* **Task statement**
Reproduce the line that contains "3. Start the" and every line after it through the end of the records, exactly, with nothing added.

----

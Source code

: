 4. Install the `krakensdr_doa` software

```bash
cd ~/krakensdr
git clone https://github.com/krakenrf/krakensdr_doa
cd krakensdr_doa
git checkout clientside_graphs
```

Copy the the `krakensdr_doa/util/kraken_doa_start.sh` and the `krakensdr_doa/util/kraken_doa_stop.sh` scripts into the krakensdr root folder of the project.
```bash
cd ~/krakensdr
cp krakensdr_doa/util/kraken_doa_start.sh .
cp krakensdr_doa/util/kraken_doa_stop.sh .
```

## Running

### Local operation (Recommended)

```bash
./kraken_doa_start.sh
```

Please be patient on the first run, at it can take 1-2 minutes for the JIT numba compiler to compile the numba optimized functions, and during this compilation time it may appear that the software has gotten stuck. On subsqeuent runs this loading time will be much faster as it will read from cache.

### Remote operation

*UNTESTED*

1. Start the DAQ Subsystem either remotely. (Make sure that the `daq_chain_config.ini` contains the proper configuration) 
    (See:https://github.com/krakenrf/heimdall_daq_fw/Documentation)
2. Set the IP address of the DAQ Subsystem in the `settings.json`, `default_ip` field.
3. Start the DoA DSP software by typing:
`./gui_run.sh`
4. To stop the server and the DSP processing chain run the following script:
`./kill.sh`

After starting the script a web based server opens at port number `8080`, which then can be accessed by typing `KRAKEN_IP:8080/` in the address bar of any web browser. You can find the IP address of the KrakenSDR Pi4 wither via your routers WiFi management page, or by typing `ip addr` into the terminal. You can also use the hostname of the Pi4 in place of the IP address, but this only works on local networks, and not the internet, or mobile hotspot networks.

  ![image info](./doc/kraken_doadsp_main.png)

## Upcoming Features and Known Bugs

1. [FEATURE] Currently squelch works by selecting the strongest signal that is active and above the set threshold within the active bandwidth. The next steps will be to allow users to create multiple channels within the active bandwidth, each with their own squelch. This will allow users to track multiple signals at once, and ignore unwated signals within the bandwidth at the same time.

----

* **Written solution**
3. Start the DoA DSP software by typing:
`./gui_run.sh`
4. To stop the server and the DSP processing chain run the following script:
`./kill.sh`

After starting the script a web based server opens at port number `8080`, which then can be accessed by typing `KRAKEN_IP:8080/` in the address bar of any web browser. You can find the IP address of the KrakenSDR Pi4 wither via your routers WiFi management page, or by typing `ip addr` into the terminal. You can also use the hostname of the Pi4 in place of the IP address, but this only works on local networks, and not the internet, or mobile hotspot networks.

  ![image info](./doc/kraken_doadsp_main.png)

## Upcoming Features and Known Bugs

1. [FEATURE] Currently squelch works by selecting the strongest signal that is active and above the set threshold within the active bandwidth. The next steps will be to allow users to create multiple channels within the active bandwidth, each with their own squelch. This will allow users to track multiple signals at once, and ignore unwated signals within the bandwidth at the same time.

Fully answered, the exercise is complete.